Chapter II: From Parquet to Arrow

This is the second part of my 3-chapter blog post: Ten years of building open source standards

Chapter II: From Parquet to Arrow

Connecting the dots

In 2015, a discussion started in the Parquet community around the need for an in-memory columnar format. The goal was to enable vectorization of query engines and interoperability of data exchange. The requirements were different enough from Parquet to warrant the creation of a different format, one focused on in-memory processing.

As we started clarifying exactly what it meant to create an in-memory columnar format, it became clear to me that it looked awfully similar to the in-memory representation that the Apache Drill project had built for its own purpose, so I brought them in the discussion.

I had spent some time with the creators of Drill, discussing how to best read from Parquet into their in-memory representation and facilitating Parquet adoption within their project.
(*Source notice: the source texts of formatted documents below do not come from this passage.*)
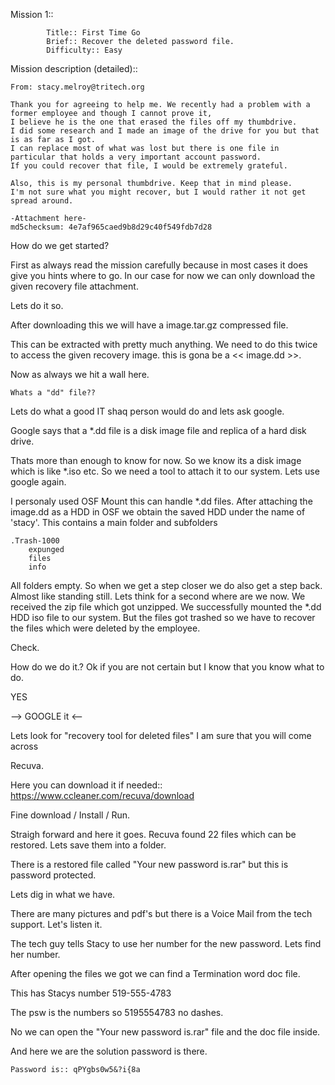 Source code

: Mission 1::
        
        	Title:: First Time Go
            Brief:: Recover the deleted password file.
            Difficulty:: Easy
            
Mission description (detailed)::

	From: stacy.melroy@tritech.org

	Thank you for agreeing to help me. We recently had a problem with a former employee and though I cannot prove it, 
    I believe he is the one that erased the files off my thumbdrive. 
    I did some research and I made an image of the drive for you but that is as far as I got. 
    I can replace most of what was lost but there is one file in particular that holds a very important account password. 
    If you could recover that file, I would be extremely grateful.

	Also, this is my personal thumbdrive. Keep that in mind please. 
    I'm not sure what you might recover, but I would rather it not get spread around.

	-Attachment here-
	md5checksum: 4e7af965caed9b8d29c40f549fdb7d28
    
How do we get started?

First as always read the mission carefully because in most cases it does give you hints where to go.
In our case for now we can only download the given recovery file attachment.

Lets do it so.

After downloading this we will have a 
    image.tar.gz 
compressed file.
    
This can be extracted with pretty much anything. We need to do this twice to access the given recovery image.
this is gona be a 
    << image.dd >>.
    
Now as always we hit a wall here. 

    Whats a "dd" file??

Lets do what a good IT shaq person would do and lets ask google.
    
Google says that 
    a *.dd file is a disk image file and replica of a hard disk drive.
    
Thats more than enough to know for now. 
So we know its a disk image which is like *.iso etc. So we need a tool to attach it to our system. Lets use google again.
    
I personaly used OSF Mount this can handle *.dd files. 
After attaching the image.dd as a HDD in OSF we obtain the saved HDD under the name of 'stacy'. 
This contains a main folder and subfolders

    .Trash-1000 
        expunged
        files
        info
    
All folders empty. So when we get a step closer we do also get a step back. 
Almost like standing still. Lets think for a second where are we now. We received the zip file which got unzipped. 
We successfully mounted the *.dd HDD iso file to our system. 
But the files got trashed so we have to recover the files which were deleted by the employee.

Check.

How do we do it.? Ok if you are not certain but I know that you know what to do.
    
YES
    
--> GOOGLE it <--
    
Lets look for "recovery tool for deleted files" I am sure that you will come across 

Recuva.

Here you can download it if needed::
https://www.ccleaner.com/recuva/download

Fine download / Install / Run.

Straigh forward and here it goes. 
Recuva found 22 files which can be restored. Lets save them into a folder.

There is a restored file called "Your new password is.rar" but this is password protected. 

Lets dig in what we have.

There are many pictures and pdf's but there is a Voice Mail from the tech support. Let's listen it.

The tech guy tells Stacy to use her number for the new password.
Lets find her number. 

After opening the files we got we can find a Termination word doc file. 

This has Stacys number 519-555-4783 

The psw is the numbers so 5195554783 no dashes.

No we can open the "Your new password is.rar" file and the doc file inside.

And here we are the solution password is there.
    
    Password is:: qPYgbs0w5&?i{8a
As I found myself explaining Dremel’s definition and repetition levels to the Drill team and others, I figured I might as well do it in writing on the Twitter Engineering blog. I reproduced the “Dremel made simple with Parquet” blog post here.

Vectorization in query engines

The need for an in-memory columnar format comes from vectorization in databases. As computer architecture had evolved, query execution needed to adapt. MonetDB is a famous research database seminal to vectorization research. There are two main characteristics of CPUs that lead to this approach.

First, CPUs do not just execute one instruction after another as they used to. To reach faster clock speed and leverage more of their transistors at the same time, they start executing future instructions before the previous one is finished. This is called pipelining. Depending on the CPU design, each instruction can be broken in many steps, from a few cycles to a few dozens. Thus instruction execution is staggered and happening in parallel, increasing speed of execution as you don’t have to wait for the previous instruction to finish to start the next one.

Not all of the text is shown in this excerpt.